Pas de rupture générationnelle dans le partage des tâches domestiques
Dans un couple de cadres, la femme et l’homme ont une double carrière à gérer. Chacun en fera moins au foyer et le double revenu du couple permettra d’externaliser les tâches ménagères (et en même temps, de diminuer le montant de l’impôt sur le revenu). Elle poursuit : « dans ce type de couple, la désynchronisation des temps sera moindre que pour un couple d’employés ou d’ouvriers, des catégories sociales très marquées par l’homogamie , où l’équilibre des temps et des horaires est une contrainte permanente lorsque les horaires sont atypiques ».
« Convaincue qu’au sein des nouvelles générations les hommes s’impliquent davantage dans les tâches familiales, l’opinion perçoit mal la charge mentale permanente assumée par les femmes et particulièrement les mères de famille.
Or, la rupture générationnelle n’est pas aussi nette qu’on voudrait le croire. Oui, les hommes savent changer une couche et donner un bain, mais dans les enquêtes,
les résultats indiquent que leur participation aux tâches domestiques reste marginale ». Les chiffres fournis par Raphaëlle Manière lors de son intervention illustrent les propos de la sociologue.
En revanche, que les hommes aspirent à s’investir davantage dans la sphère familiale est une donnée tangible.
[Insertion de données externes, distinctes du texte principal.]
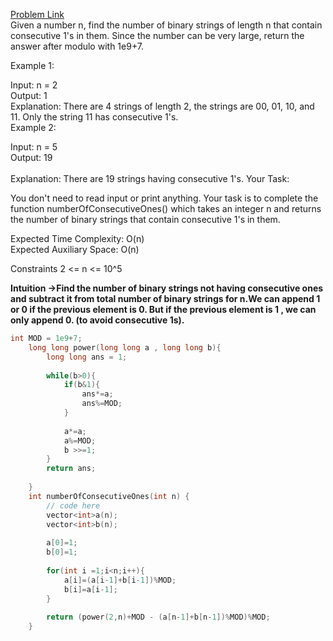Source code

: [Problem Link](https://www.geeksforgeeks.org/problems/trail-of-ones3242/1)<br>
Given a number n, find the number of binary strings of length n that contain consecutive 1's in them. Since the number can be very large, return the answer after modulo with 1e9+7.<br>

Example 1:<br>

Input:
n = 2<br>
Output:
1<br>
Explanation:
There are 4 strings of 
length 2, the strings 
are 00, 01, 10, and 
11. Only the string 11 
has consecutive 1's.<br>
Example 2:<br>

Input:
n = 5<br>
Output:
19<br><br>
Explanation:
There are 19 strings
having consecutive 1's.
Your Task:

You don't need to read input or print anything. Your task is to complete the function numberOfConsecutiveOnes() which takes an integer n and returns the number of binary strings that contain consecutive 1's in them.<br>

Expected Time Complexity: O(n)<br>
Expected Auxiliary Space: O(n)<br>

Constraints
2 <= n <= 10^5<br>

__Intuition ->Find the number of binary strings not having consecutive ones and subtract it from total number of binary strings for n.We can append 1 or 0 if the previous element is 0. But if the previous element is 1 , we can only append 0. (to avoid consecutive 1s).__

```C++
int MOD = 1e9+7;
    long long power(long long a , long long b){
        long long ans = 1;
        
        while(b>0){
            if(b&1){
                ans*=a;
                ans%=MOD;
            }
            
            a*=a;
            a%=MOD;
            b >>=1;
        }
        return ans;
        
    }
    int numberOfConsecutiveOnes(int n) {
        // code here
        vector<int>a(n);
        vector<int>b(n);
        
        a[0]=1;
        b[0]=1;
        
        for(int i =1;i<n;i++){
            a[i]=(a[i-1]+b[i-1])%MOD;
            b[i]=a[i-1];
        }
        
        return (power(2,n)+MOD - (a[n-1]+b[n-1])%MOD)%MOD;
    }
```
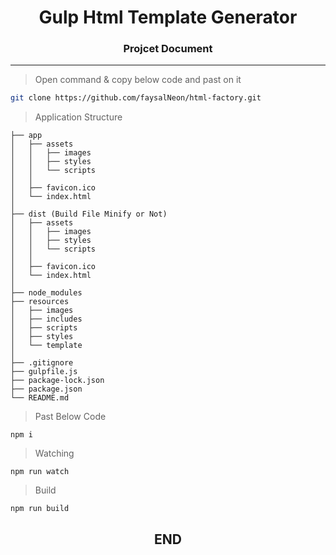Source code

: # <center> Gulp Html Template Generator</center>
### <center> Projcet Document </center>
---

> Open command & copy below code and past on it

```bash
git clone https://github.com/faysalNeon/html-factory.git
```

> Application Structure
```
├── app
│   ├── assets
│   │   ├── images
│   │   ├── styles
│   │   └── scripts
│   │
│   ├── favicon.ico
│   └── index.html
│
├── dist (Build File Minify or Not)
│   ├── assets
│   │   ├── images
│   │   ├── styles
│   │   └── scripts
│   │
│   ├── favicon.ico
│   └── index.html
│
├── node_modules
├── resources
│   ├── images
│   ├── includes
│   ├── scripts
│   ├── styles
│   └── template
│
├── .gitignore
├── gulpfile.js
├── package-lock.json
├── package.json
└── README.md
```
> Past Below Code
```
npm i
```
> Watching
```
npm run watch
```
> Build
```
npm run build
```
## <center> END </center>
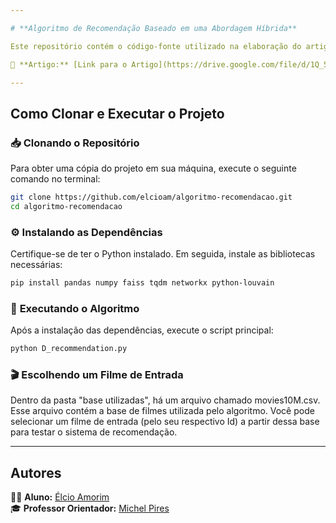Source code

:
 ```yaml
---

# **Algoritmo de Recomendação Baseado em uma Abordagem Híbrida**  

Este repositório contém o código-fonte utilizado na elaboração do artigo. Você pode acessar o artigo completo através do link abaixo 

📄 **Artigo:** [Link para o Artigo](https://drive.google.com/file/d/1Q_5vCFNeJS5EoiKhT3UAkP_r7i2aTgMv/view?usp=sharing)  

---
```


## **Como Clonar e Executar o Projeto**  

### 📥 **Clonando o Repositório**  
Para obter uma cópia do projeto em sua máquina, execute o seguinte comando no terminal:  

```bash
git clone https://github.com/elcioam/algoritmo-recomendacao.git
cd algoritmo-recomendacao
```

### ⚙ **Instalando as Dependências**  
Certifique-se de ter o Python instalado. Em seguida, instale as bibliotecas necessárias:  

```bash
pip install pandas numpy faiss tqdm networkx python-louvain
```





### 🚀 **Executando o Algoritmo**  
Após a instalação das dependências, execute o script principal:  

```bash
python D_recommendation.py
```

### 🎬 Escolhendo um Filme de Entrada
Dentro da pasta "base utilizadas", há um arquivo chamado movies10M.csv.
Esse arquivo contém a base de filmes utilizada pelo algoritmo. Você pode selecionar um filme de entrada (pelo seu respectivo Id) a partir dessa base para testar o sistema de recomendação.

---

## **Autores**  

👨‍🎓 **Aluno:** [Élcio Amorim](https://github.com/elcioam)  
🎓 **Professor Orientador:** [Michel Pires](https://github.com/mpiress)  
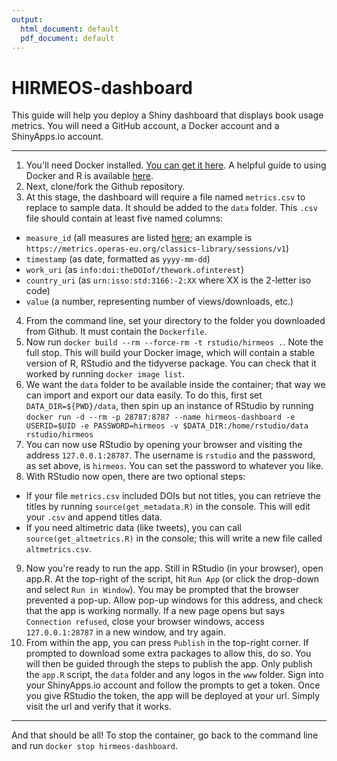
 ```yaml
---
output:
  html_document: default
  pdf_document: default
---
```

# HIRMEOS-dashboard

This guide will help you deploy a Shiny dashboard that displays book usage metrics. You will need a GitHub account, a Docker account and a ShinyApps.io account.

---

1. You'll need Docker installed. [You can get it here](https://docs.docker.com/install/). A helpful guide to using Docker and R is available [here](https://www.symbolix.com.au/blog-main/r-docker-hello).
2. Next, clone/fork the Github repository.
3. At this stage, the dashboard will require a file named `metrics.csv` to replace to sample data. It should be added to the `data` folder. This `.csv` file should contain at least five named columns:
  * `measure_id` (all measures are listed [here](https://metrics.operas-eu.org/measures); an example is `https://metrics.operas-eu.org/classics-library/sessions/v1`)
  * `timestamp` (as date, formatted as `yyyy-mm-dd`)
  * `work_uri` (as `info:doi:theDOIof/thework.ofinterest`)
  * `country_uri` (as `urn:isso:std:3166:-2:XX` where XX is the 2-letter iso code)
  * `value` (a number, representing number of views/downloads, etc.)
4. From the command line, set your directory to the folder you downloaded from Github. It must contain the `Dockerfile`.
5. Now run `docker build --rm --force-rm -t rstudio/hirmeos .`. Note the full stop. This will build your Docker image, which will contain a stable version of R, RStudio and the tidyverse package. You can check that it worked by running `docker image list`.
6. We want the `data` folder to be available inside the container; that way we can import and export our data easily. To do this, first set `DATA_DIR=${PWD}/data`, then spin up an instance of RStudio by running `docker run -d --rm -p 28787:8787 --name hirmeos-dashboard -e USERID=$UID -e PASSWORD=hirmeos -v $DATA_DIR:/home/rstudio/data rstudio/hirmeos`
7. You can now use RStudio by opening your browser and visiting the address `127.0.0.1:28787`. The username is `rstudio` and the password, as set above, is `hirmeos`. You can set the password to whatever you like.
8. With RStudio now open, there are two optional steps:
 * If your file `metrics.csv` included DOIs but not titles, you can retrieve the titles by running `source(get_metadata.R)` in the console. This will edit your `.csv` and append titles data.
 * If you need altimetric data (like tweets), you can call `source(get_altmetrics.R)` in the console; this will write a new file called `altmetrics.csv`.
 9. Now you're ready to run the app. Still in RStudio (in your browser), open app.R. At the top-right of the script, hit `Run App` (or click the drop-down and select `Run in Window`). You may be prompted that the browser prevented a pop-up. Allow pop-up windows for this address, and check that the app is working normally. If a new page opens but says `Connection refused`, close your browser windows, access `127.0.0.1:28787` in a new window, and try again.
 10. From within the app, you can press `Publish` in the top-right corner. If prompted to download some extra packages to allow this, do so. You will then be guided through the steps to publish the app. Only publish the `app.R` script, the `data` folder and any logos in the `www` folder. Sign into your ShinyApps.io account and follow the prompts to get a token. Once you give RStudio the token, the app will be deployed at your url. Simply visit the url and verify that it works. 

---

And that should be all! To stop the container, go back to the command line and run `docker stop hirmeos-dashboard`. 
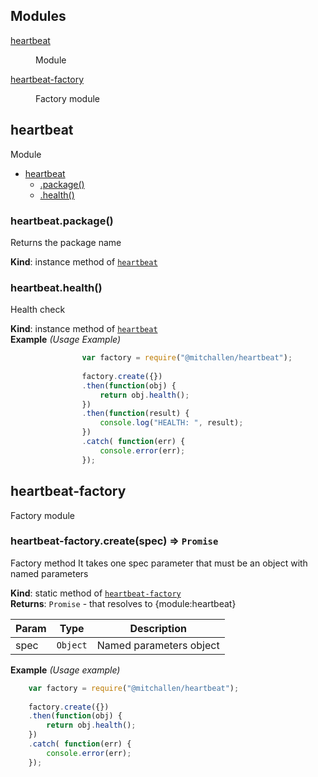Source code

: ## Modules

<dl>
<dt><a href="#module_heartbeat">heartbeat</a></dt>
<dd><p>Module</p>
</dd>
<dt><a href="#module_heartbeat-factory">heartbeat-factory</a></dt>
<dd><p>Factory module</p>
</dd>
</dl>

<a name="module_heartbeat"></a>

## heartbeat
Module


* [heartbeat](#module_heartbeat)
    * [.package()](#module_heartbeat+package)
    * [.health()](#module_heartbeat+health)

<a name="module_heartbeat+package"></a>

### heartbeat.package()
Returns the package name

**Kind**: instance method of <code>[heartbeat](#module_heartbeat)</code>  
<a name="module_heartbeat+health"></a>

### heartbeat.health()
Health check

**Kind**: instance method of <code>[heartbeat](#module_heartbeat)</code>  
**Example** *(Usage Example)*  
```js
                var factory = require("@mitchallen/heartbeat");
             
                factory.create({})
                .then(function(obj) {
                    return obj.health();
                })
                .then(function(result) {
                    console.log("HEALTH: ", result);
                })
                .catch( function(err) { 
                    console.error(err); 
                });
```
<a name="module_heartbeat-factory"></a>

## heartbeat-factory
Factory module

<a name="module_heartbeat-factory.create"></a>

### heartbeat-factory.create(spec) ⇒ <code>Promise</code>
Factory method 
It takes one spec parameter that must be an object with named parameters

**Kind**: static method of <code>[heartbeat-factory](#module_heartbeat-factory)</code>  
**Returns**: <code>Promise</code> - that resolves to {module:heartbeat}  

| Param | Type | Description |
| --- | --- | --- |
| spec | <code>Object</code> | Named parameters object |

**Example** *(Usage example)*  
```js
    var factory = require("@mitchallen/heartbeat");
 
    factory.create({})
    .then(function(obj) {
        return obj.health();
    })
    .catch( function(err) { 
        console.error(err); 
    });
```
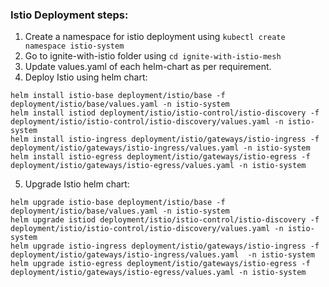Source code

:
### **Istio Deployment steps:**

1. Create a namespace for istio deployment using `kubectl create namespace istio-system`
2. Go to ignite-with-istio folder using `cd ignite-with-istio-mesh`
3. Update values.yaml of each helm-chart as per requirement.
4. Deploy Istio using helm chart:

 ```shell script
helm install istio-base deployment/istio/base -f deployment/istio/base/values.yaml -n istio-system
helm install istiod deployment/istio/istio-control/istio-discovery -f deployment/istio/istio-control/istio-discovery/values.yaml -n istio-system
helm install istio-ingress deployment/istio/gateways/istio-ingress -f deployment/istio/gateways/istio-ingress/values.yaml -n istio-system
helm install istio-egress deployment/istio/gateways/istio-egress -f deployment/istio/gateways/istio-egress/values.yaml -n istio-system
```
5. Upgrade Istio  helm chart:

 ```shell script
helm upgrade istio-base deployment/istio/base -f deployment/istio/base/values.yaml -n istio-system
helm upgrade istiod deployment/istio/istio-control/istio-discovery -f deployment/istio/istio-control/istio-discovery/values.yaml -n istio-system
helm upgrade istio-ingress deployment/istio/gateways/istio-ingress -f deployment/istio/gateways/istio-ingress/values.yaml  -n istio-system
helm upgrade istio-egress deployment/istio/gateways/istio-egress -f deployment/istio/gateways/istio-egress/values.yaml -n istio-system
```
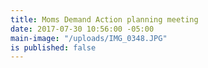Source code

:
 ```yaml
---
title: Moms Demand Action planning meeting
date: 2017-07-30 10:56:00 -05:00
main-image: "/uploads/IMG_0348.JPG"
is published: false
---
```


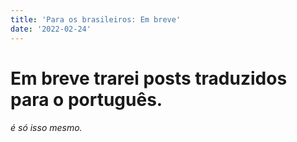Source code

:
 ```yaml
---
title: 'Para os brasileiros: Em breve'
date: '2022-02-24'
---
```


# Em breve trarei posts traduzidos para o português.

###### é só isso mesmo.

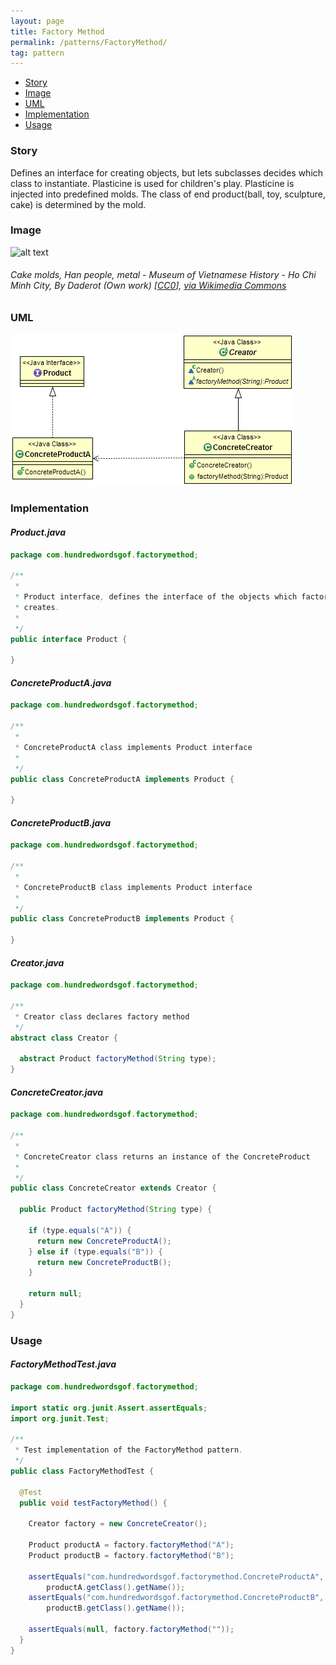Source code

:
 ```yaml
---
layout: page
title: Factory Method
permalink: /patterns/FactoryMethod/
tag: pattern
---
```


* [Story](#Story)
* [Image](#Image)
* [UML](#UML)
* [Implementation](#Implementation)
* [Usage](#Usage)


###  <a id="Story"></a>Story 

Defines an interface for creating objects, but lets subclasses decides which class to instantiate.
Plasticine is used for children's play. Plasticine is injected into predefined molds. The class of end product(ball, toy, sculpture, cake) is determined by the mold.





###  <a id="Image"></a>Image 


![alt text](https://github.com/dstar55/100-words-design-patterns-java/blob/gh-pages-resources/factorymethod.jpg "Cake molds, Han people, metal - Museum of Vietnamese History - Ho Chi Minh City")  
###### Cake molds, Han people, metal - Museum of Vietnamese History - Ho Chi Minh City, By Daderot (Own work) [<a href="http://creativecommons.org/publicdomain/zero/1.0/deed.en">CC0</a>], <a href="https://commons.wikimedia.org/wiki/File%3ACake_molds%2C_Han_people%2C_metal_-_Museum_of_Vietnamese_History_-_Ho_Chi_Minh_City_-_DSC05796.JPG">via Wikimedia Commons</a>



###  <a id="UML"></a>UML 
[![](/assets/img/uml/factorymethod.png)](/assets/img/uml/factorymethod.png)

###  <a id="Implementation"></a>Implementation 

#### *Product.java* 
```java 
package com.hundredwordsgof.factorymethod;

/**
 * 
 * Product interface, defines the interface of the objects which factory method
 * creates.
 *
 */
public interface Product {

}
```

#### *ConcreteProductA.java* 
```java 
package com.hundredwordsgof.factorymethod;

/**
 * 
 * ConcreteProductA class implements Product interface
 *
 */
public class ConcreteProductA implements Product {

}
```

#### *ConcreteProductB.java* 
```java 
package com.hundredwordsgof.factorymethod;

/**
 * 
 * ConcreteProductB class implements Product interface
 *
 */
public class ConcreteProductB implements Product {

}
```

#### *Creator.java* 
```java 
package com.hundredwordsgof.factorymethod;

/**
 * Creator class declares factory method
 */
abstract class Creator {

  abstract Product factoryMethod(String type);
}
```

#### *ConcreteCreator.java* 
```java 
package com.hundredwordsgof.factorymethod;

/**
 * 
 * ConcreteCreator class returns an instance of the ConcreteProduct
 *
 */
public class ConcreteCreator extends Creator {

  public Product factoryMethod(String type) {

    if (type.equals("A")) {
      return new ConcreteProductA();
    } else if (type.equals("B")) {
      return new ConcreteProductB();
    }

    return null;
  }
}
```

###  <a id="Usage"></a>Usage 

#### *FactoryMethodTest.java* 
```java 
package com.hundredwordsgof.factorymethod;

import static org.junit.Assert.assertEquals;
import org.junit.Test;

/**
 * Test implementation of the FactoryMethod pattern.
 */
public class FactoryMethodTest {

  @Test
  public void testFactoryMethod() {

    Creator factory = new ConcreteCreator();

    Product productA = factory.factoryMethod("A");
    Product productB = factory.factoryMethod("B");

    assertEquals("com.hundredwordsgof.factorymethod.ConcreteProductA",
        productA.getClass().getName());
    assertEquals("com.hundredwordsgof.factorymethod.ConcreteProductB",
        productB.getClass().getName());

    assertEquals(null, factory.factoryMethod(""));
  }
}
```


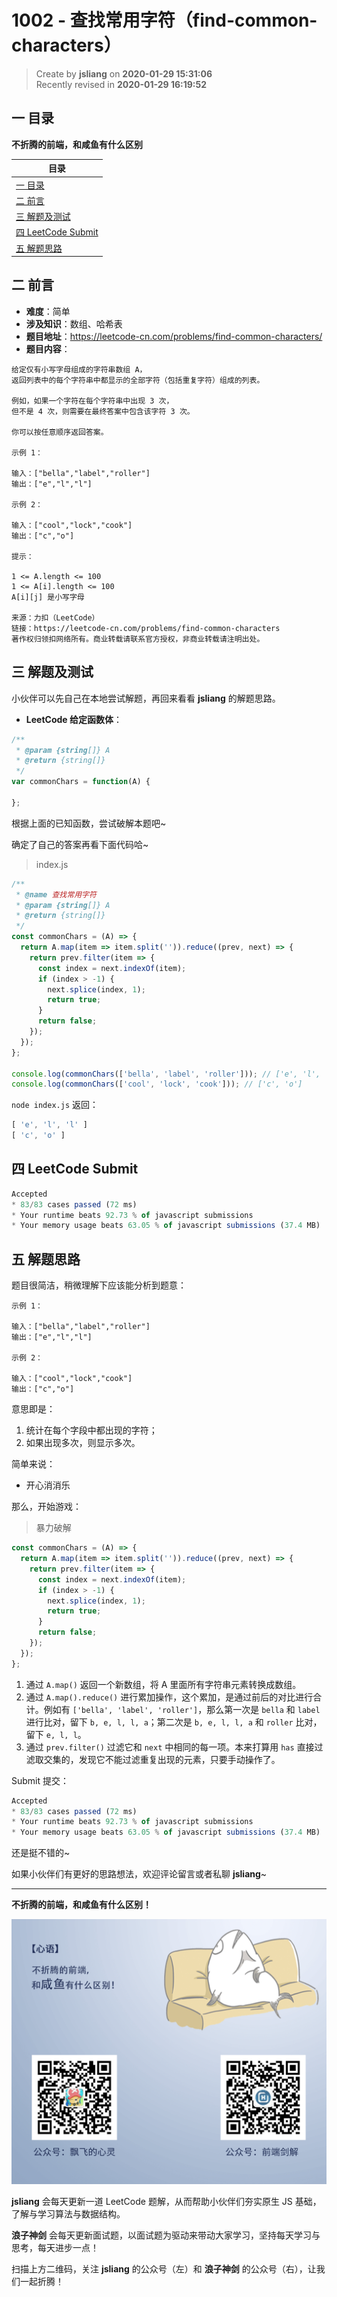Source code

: 1002 - 查找常用字符（find-common-characters）
===

> Create by **jsliang** on **2020-01-29 15:31:06**  
> Recently revised in **2020-01-29 16:19:52**

## 一 目录

**不折腾的前端，和咸鱼有什么区别**

| 目录 |
| --- | 
| [一 目录](#chapter-one) | 
| [二 前言](#chapter-two) |
| [三 解题及测试](#chapter-three) |
| [四 LeetCode Submit](#chapter-four) |
| [五 解题思路](#chapter-five) |

## 二 前言



* **难度**：简单
* **涉及知识**：数组、哈希表
* **题目地址**：https://leetcode-cn.com/problems/find-common-characters/
* **题目内容**：

```
给定仅有小写字母组成的字符串数组 A，
返回列表中的每个字符串中都显示的全部字符（包括重复字符）组成的列表。

例如，如果一个字符在每个字符串中出现 3 次，
但不是 4 次，则需要在最终答案中包含该字符 3 次。

你可以按任意顺序返回答案。

示例 1：

输入：["bella","label","roller"]
输出：["e","l","l"]

示例 2：

输入：["cool","lock","cook"]
输出：["c","o"]
 
提示：

1 <= A.length <= 100
1 <= A[i].length <= 100
A[i][j] 是小写字母

来源：力扣（LeetCode）
链接：https://leetcode-cn.com/problems/find-common-characters
著作权归领扣网络所有。商业转载请联系官方授权，非商业转载请注明出处。
```

## 三 解题及测试



小伙伴可以先自己在本地尝试解题，再回来看看 **jsliang** 的解题思路。

* **LeetCode 给定函数体**：

```js
/**
 * @param {string[]} A
 * @return {string[]}
 */
var commonChars = function(A) {
    
};
```

根据上面的已知函数，尝试破解本题吧~

确定了自己的答案再看下面代码哈~

> index.js

```js
/**
 * @name 查找常用字符
 * @param {string[]} A
 * @return {string[]}
 */
const commonChars = (A) => {
  return A.map(item => item.split('')).reduce((prev, next) => {
    return prev.filter(item => {
      const index = next.indexOf(item);
      if (index > -1) {
        next.splice(index, 1);
        return true;
      }
      return false;
    });
  });
};

console.log(commonChars(['bella', 'label', 'roller'])); // ['e', 'l', 'l']
console.log(commonChars(['cool', 'lock', 'cook'])); // ['c', 'o']
```

`node index.js` 返回：

```js
[ 'e', 'l', 'l' ]
[ 'c', 'o' ]
```

## 四 LeetCode Submit



```js
Accepted
* 83/83 cases passed (72 ms)
* Your runtime beats 92.73 % of javascript submissions
* Your memory usage beats 63.05 % of javascript submissions (37.4 MB)
```

## 五 解题思路



题目很简洁，稍微理解下应该能分析到题意：

```
示例 1：

输入：["bella","label","roller"]
输出：["e","l","l"]

示例 2：

输入：["cool","lock","cook"]
输出：["c","o"]
```

意思即是：

1. 统计在每个字段中都出现的字符；
2. 如果出现多次，则显示多次。

简单来说：

* 开心消消乐

那么，开始游戏：

> 暴力破解

```js
const commonChars = (A) => {
  return A.map(item => item.split('')).reduce((prev, next) => {
    return prev.filter(item => {
      const index = next.indexOf(item);
      if (index > -1) {
        next.splice(index, 1);
        return true;
      }
      return false;
    });
  });
};
```

1. 通过 `A.map()` 返回一个新数组，将 A 里面所有字符串元素转换成数组。
2. 通过 `A.map().reduce()` 进行累加操作，这个累加，是通过前后的对比进行合计。例如有 `['bella', 'label', 'roller']`，那么第一次是 `bella` 和 `label` 进行比对，留下 `b, e, l, l, a`；第二次是 `b, e, l, l, a` 和 `roller` 比对，留下 `e, l, l`。
3. 通过 `prev.filter()` 过滤它和 `next` 中相同的每一项。本来打算用 `has` 直接过滤取交集的，发现它不能过滤重复出现的元素，只要手动操作了。

Submit 提交：

```js
Accepted
* 83/83 cases passed (72 ms)
* Your runtime beats 92.73 % of javascript submissions
* Your memory usage beats 63.05 % of javascript submissions (37.4 MB)
```

还是挺不错的~

如果小伙伴们有更好的思路想法，欢迎评论留言或者私聊 **jsliang**~

---

**不折腾的前端，和咸鱼有什么区别！**

![图](../../../public-repertory/img/z-index-small.png)

**jsliang** 会每天更新一道 LeetCode 题解，从而帮助小伙伴们夯实原生 JS 基础，了解与学习算法与数据结构。

**浪子神剑** 会每天更新面试题，以面试题为驱动来带动大家学习，坚持每天学习与思考，每天进步一点！

扫描上方二维码，关注 **jsliang** 的公众号（左）和 **浪子神剑** 的公众号（右），让我们一起折腾！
« Elle est cependant contrecarrée par l’augmentation du temps de travail. Tant dans les entreprises publiques que privées, les horaires extensifs, la dérégulation de la charge de travail… entrent en contradiction avec la sphère personnelle. La norme de la disponibilité extensible, le présentéisme constituent le cœur des inégalités ». Les 35h des années 90, ou les 32h revendiquées par la CGT paraissent bien lointaines…
Des accords Ega Pro élitistes pour les femmes cadres… mais pour les autres ?
Toutes les femmes cadres ne résistent pas à ces normes. « Le surinvestissement dans le travail notamment en début de carrière est une stratégie de réussite qui peut en mener certaines à des postes à responsabilités. Elles travaillent intensément, autant que leurs collègues masculins ; elles exigent une semblable implication de leur entourage professionnel et se virilisent dans la façon qu’elles ont d’appréhender le pouvoir ». Ces femmes à qui la presse féminine déroule un tapis rouge, ne transforment pas l’organisation collective du temps de travail mais reproduisent les inégalités.
« D’autres femmes cadres optent pour une réduction de leur temps de présence au bureau ». Elles sont à l’origine d’une porosité plus forte entre les sphères professionnelle et personnelle car elles retravaillent le soir, après avoir géré la vie familiale et l’éducation des enfants. « Ce sont elles qui plaident en faveur de charte des temps pour la reconnaissance de tous ces temps de travail ».
« Dans les accords d’égalité professionnelle, au chapitre traitant de l’articulation des temps, c’est la vision familialiste qui prédomine ». Sophie Pochic réalise actuellement une étude sur environ deux cents accords Ega Pro et constate qu’il est rarement fait mention du travail domestique ou du travail des aidants car « il serait trop coûteux d’aménager le temps de travail de ces personnes. Que l’on exerce son métier dans une grande entreprise ou une PME de la métallurgie ou de la vente, ce sont quasiment les mêmes solutions qui sont préconisées, inspirées des situations en vigueur dans les grandes entreprises à direction masculine. Si des temps de réunion raccourcis et le télétravail sont régulièrement mis en avant, en quoi ces mesures élitistes, favorables aux femmes cadres, concernent-elles une vendeuse ou une hôtesse d’accueil ? ». Ces dernières préféreraient sans doute se voir proposer un travail à temps plein en lieu et place d’un temps partiel imposé.